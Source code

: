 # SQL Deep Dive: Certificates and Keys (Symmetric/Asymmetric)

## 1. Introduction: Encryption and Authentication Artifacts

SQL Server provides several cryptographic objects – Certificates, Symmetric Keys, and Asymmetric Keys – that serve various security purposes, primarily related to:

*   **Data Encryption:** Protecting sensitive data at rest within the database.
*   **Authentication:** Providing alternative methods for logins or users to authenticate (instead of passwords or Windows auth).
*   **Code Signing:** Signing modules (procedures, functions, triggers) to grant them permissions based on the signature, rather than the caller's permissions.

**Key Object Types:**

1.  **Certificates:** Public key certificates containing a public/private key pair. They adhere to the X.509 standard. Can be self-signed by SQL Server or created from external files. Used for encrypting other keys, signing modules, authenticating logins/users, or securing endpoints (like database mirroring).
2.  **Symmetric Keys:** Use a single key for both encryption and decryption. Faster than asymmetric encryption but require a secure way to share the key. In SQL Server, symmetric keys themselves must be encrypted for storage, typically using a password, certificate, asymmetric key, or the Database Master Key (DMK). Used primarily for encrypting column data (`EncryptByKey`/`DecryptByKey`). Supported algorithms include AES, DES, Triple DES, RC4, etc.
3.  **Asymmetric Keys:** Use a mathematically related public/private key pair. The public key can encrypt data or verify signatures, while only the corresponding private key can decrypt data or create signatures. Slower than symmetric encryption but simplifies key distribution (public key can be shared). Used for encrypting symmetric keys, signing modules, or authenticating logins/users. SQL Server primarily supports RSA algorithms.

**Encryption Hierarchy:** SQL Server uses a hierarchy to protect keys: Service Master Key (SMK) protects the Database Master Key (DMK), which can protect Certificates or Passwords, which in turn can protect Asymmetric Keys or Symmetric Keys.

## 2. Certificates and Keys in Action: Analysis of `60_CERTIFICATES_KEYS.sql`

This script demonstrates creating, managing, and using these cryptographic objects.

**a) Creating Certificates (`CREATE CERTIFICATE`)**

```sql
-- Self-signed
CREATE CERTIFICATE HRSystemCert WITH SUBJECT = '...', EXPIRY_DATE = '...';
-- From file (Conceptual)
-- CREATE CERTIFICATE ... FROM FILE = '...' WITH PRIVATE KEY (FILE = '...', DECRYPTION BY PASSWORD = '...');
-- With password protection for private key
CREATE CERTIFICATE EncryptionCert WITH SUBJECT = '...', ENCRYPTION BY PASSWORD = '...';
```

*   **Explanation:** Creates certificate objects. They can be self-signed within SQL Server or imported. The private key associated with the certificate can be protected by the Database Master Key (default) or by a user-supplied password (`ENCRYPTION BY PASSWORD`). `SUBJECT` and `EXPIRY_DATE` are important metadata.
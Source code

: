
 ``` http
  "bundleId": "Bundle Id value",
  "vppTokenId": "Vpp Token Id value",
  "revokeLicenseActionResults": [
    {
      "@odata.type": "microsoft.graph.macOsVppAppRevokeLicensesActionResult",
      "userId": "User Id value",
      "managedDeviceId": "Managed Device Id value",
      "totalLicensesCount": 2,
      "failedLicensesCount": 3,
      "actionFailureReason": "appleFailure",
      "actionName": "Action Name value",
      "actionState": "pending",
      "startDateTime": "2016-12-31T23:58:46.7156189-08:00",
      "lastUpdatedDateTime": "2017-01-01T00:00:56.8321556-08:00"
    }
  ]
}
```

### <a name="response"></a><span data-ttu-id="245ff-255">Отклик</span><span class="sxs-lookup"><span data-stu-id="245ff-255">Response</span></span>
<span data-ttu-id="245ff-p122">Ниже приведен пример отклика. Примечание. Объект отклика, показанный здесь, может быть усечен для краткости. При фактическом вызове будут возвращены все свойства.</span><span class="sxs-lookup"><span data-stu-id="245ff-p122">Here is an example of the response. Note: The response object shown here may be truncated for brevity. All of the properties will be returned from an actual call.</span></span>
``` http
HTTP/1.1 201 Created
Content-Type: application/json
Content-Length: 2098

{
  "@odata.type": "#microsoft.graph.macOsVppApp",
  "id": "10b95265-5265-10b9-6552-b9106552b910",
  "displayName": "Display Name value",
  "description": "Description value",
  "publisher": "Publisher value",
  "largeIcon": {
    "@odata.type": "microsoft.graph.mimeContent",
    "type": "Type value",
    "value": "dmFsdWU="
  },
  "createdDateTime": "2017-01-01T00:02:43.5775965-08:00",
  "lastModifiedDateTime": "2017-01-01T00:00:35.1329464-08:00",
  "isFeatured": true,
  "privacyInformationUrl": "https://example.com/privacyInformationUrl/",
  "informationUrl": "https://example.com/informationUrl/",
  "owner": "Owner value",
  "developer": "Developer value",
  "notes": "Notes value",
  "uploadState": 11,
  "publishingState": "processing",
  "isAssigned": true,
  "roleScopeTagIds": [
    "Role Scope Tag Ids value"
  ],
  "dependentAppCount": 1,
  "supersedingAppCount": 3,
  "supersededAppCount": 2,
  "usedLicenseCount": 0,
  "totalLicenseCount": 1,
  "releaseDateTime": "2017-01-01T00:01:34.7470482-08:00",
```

- What this task involves
Count the lines above that contain the word "https", and reply with only that number.

- Written response
2